YEKATERINBURG, Russia (Reuters) - Egypt coach Hector Cuper does not mind his team being described as defensive and is not about to rip up the playbook that has brought them to their first World Cup finals in 28 years.
Since the Argentine coach took charge in 2015, the Pharaohs, who can boast one of the world’s top goalscorers Mohamed Salah, have enjoyed success with a style that is more efficient than thrilling.
“For three years and a few months we’ve decided on a certain path... We’ve achieved a lot by following that path, so with very little time before the World Cup it would be risky to change things substantially in our style,” Cuper told reporters on the eve of Friday’s game against Uruguay.
“I don’t like to practise at the World Cup with things we haven’t done before. Sometimes, you have to perfect and fine-tune the things that you do well.”
Cuper ended the agony of millions of Egyptian fans by announcing Salah was almost certain to play on Friday after recovering from a shoulder injury he sustained while playing for Liverpool in their Champions League defeat by Real Madrid on May 26.
But he was also mindful of issues at the back, where Egypt were exposed in a 3-0 defeat by Belgium in a May 7 friendly.

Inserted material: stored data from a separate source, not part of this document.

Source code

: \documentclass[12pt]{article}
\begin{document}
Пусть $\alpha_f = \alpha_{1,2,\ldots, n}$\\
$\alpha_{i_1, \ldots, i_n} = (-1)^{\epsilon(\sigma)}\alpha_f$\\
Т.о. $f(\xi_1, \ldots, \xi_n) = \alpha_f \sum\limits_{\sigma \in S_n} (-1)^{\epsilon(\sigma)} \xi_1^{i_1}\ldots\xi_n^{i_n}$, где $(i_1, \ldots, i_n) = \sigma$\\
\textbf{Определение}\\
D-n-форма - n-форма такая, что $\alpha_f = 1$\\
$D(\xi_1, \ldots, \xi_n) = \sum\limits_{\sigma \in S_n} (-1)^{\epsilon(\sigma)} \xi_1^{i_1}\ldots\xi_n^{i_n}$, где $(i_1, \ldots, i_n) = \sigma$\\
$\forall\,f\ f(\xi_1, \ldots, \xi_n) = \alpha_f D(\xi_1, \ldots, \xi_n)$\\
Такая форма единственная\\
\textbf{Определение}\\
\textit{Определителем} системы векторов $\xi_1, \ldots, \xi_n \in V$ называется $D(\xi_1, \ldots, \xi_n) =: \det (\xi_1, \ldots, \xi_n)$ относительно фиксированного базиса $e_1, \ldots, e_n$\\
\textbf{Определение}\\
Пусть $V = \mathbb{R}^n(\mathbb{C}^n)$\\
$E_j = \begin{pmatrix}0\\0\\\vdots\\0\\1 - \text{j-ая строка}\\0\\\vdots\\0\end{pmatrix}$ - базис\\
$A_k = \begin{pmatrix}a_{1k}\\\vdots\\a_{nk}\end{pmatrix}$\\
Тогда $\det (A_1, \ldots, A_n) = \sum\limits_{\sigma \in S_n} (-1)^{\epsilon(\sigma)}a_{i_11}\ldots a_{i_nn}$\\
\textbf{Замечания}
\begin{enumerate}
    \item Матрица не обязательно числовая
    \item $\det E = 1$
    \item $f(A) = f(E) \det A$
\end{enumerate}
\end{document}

“Perhaps we still need to work a bit more on defence,” he acknowledged, sitting alongside veteran goalkeeper Essam El-Hadary who at 45 will become the oldest player to take part in the World Cup finals if he takes the field on Friday.
Hadary, the captain, said making it to the tournament was the culmination of 25 years of hard work.
“I will be the happiest person in the world,” he said.